7. On October 21, 1999, counsel for the Complainant submitted a response to the Respondent's Motion, stating that the "(?)" in the phrase "joint (?) bargaining representative" was a typographical error, and that the Complainant wished to be the sole bargaining representative for its members. The Complainant also amended its complaint to cite Sec. 111.70, MERA, rather than WEPA, and provided details of the specific incidents alleged to have given rise to the complaint, to wit, (1) an incident in the summer of 1999 when a representative of the Carpenters was told to leave a contract information meeting run by a representative of the Trades Council for its Madison Schools bargaining unit; and (2) "numerous" occasions on which the Carpenters asked to represent their members in the Trades Council's city, county and school district units in disputes with those employers, and were denied. The Complainant also alleged that there were two instances in which the Trades Council gave it permission to represent carpenters-members in grievance arbitration.

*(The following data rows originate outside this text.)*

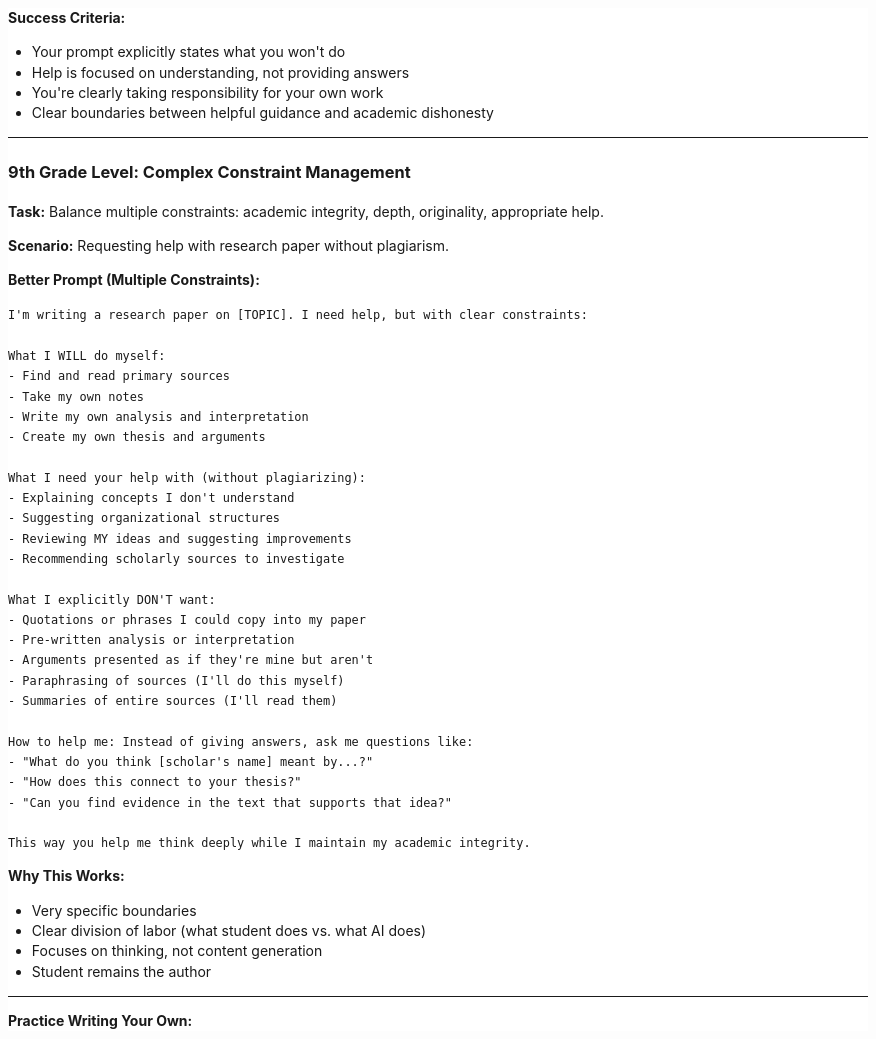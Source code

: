 **Success Criteria:**
- Your prompt explicitly states what you won't do
- Help is focused on understanding, not providing answers
- You're clearly taking responsibility for your own work
- Clear boundaries between helpful guidance and academic dishonesty

---

### 9th Grade Level: Complex Constraint Management

**Task:** Balance multiple constraints: academic integrity, depth, originality, appropriate help.

**Scenario:** Requesting help with research paper without plagiarism.

**Better Prompt (Multiple Constraints):**
```
I'm writing a research paper on [TOPIC]. I need help, but with clear constraints:

What I WILL do myself:
- Find and read primary sources
- Take my own notes
- Write my own analysis and interpretation
- Create my own thesis and arguments

What I need your help with (without plagiarizing):
- Explaining concepts I don't understand
- Suggesting organizational structures
- Reviewing MY ideas and suggesting improvements
- Recommending scholarly sources to investigate

What I explicitly DON'T want:
- Quotations or phrases I could copy into my paper
- Pre-written analysis or interpretation
- Arguments presented as if they're mine but aren't
- Paraphrasing of sources (I'll do this myself)
- Summaries of entire sources (I'll read them)

How to help me: Instead of giving answers, ask me questions like:
- "What do you think [scholar's name] meant by...?"
- "How does this connect to your thesis?"
- "Can you find evidence in the text that supports that idea?"

This way you help me think deeply while I maintain my academic integrity.
```

**Why This Works:**
- Very specific boundaries
- Clear division of labor (what student does vs. what AI does)
- Focuses on thinking, not content generation
- Student remains the author

---

**Practice Writing Your Own:**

8. On October 25, 1999, counsel for the Respondent wrote to the General Counsel, asserting that the Complainant should not be allowed to amend its complaint to cure any deficiencies noted in the Motion to Dismiss and/or Make More Definite and Certain, and thus his October 21st submission should not be considered. Counsel for Respondent further submitted that the clarification raised more questions than it answered, because the Complainant now sought to be an exclusive bargaining representative of employes who were already represented, a result not permitted under the law. Further he asserted that the claim

Page 5

No. 29809-A

that the Respondent had violated Sec. 111.70 was too broad a claim to permit a defense. He asserted that the dispute was an internal disagreement among unions and outside of the Commission's jurisdiction.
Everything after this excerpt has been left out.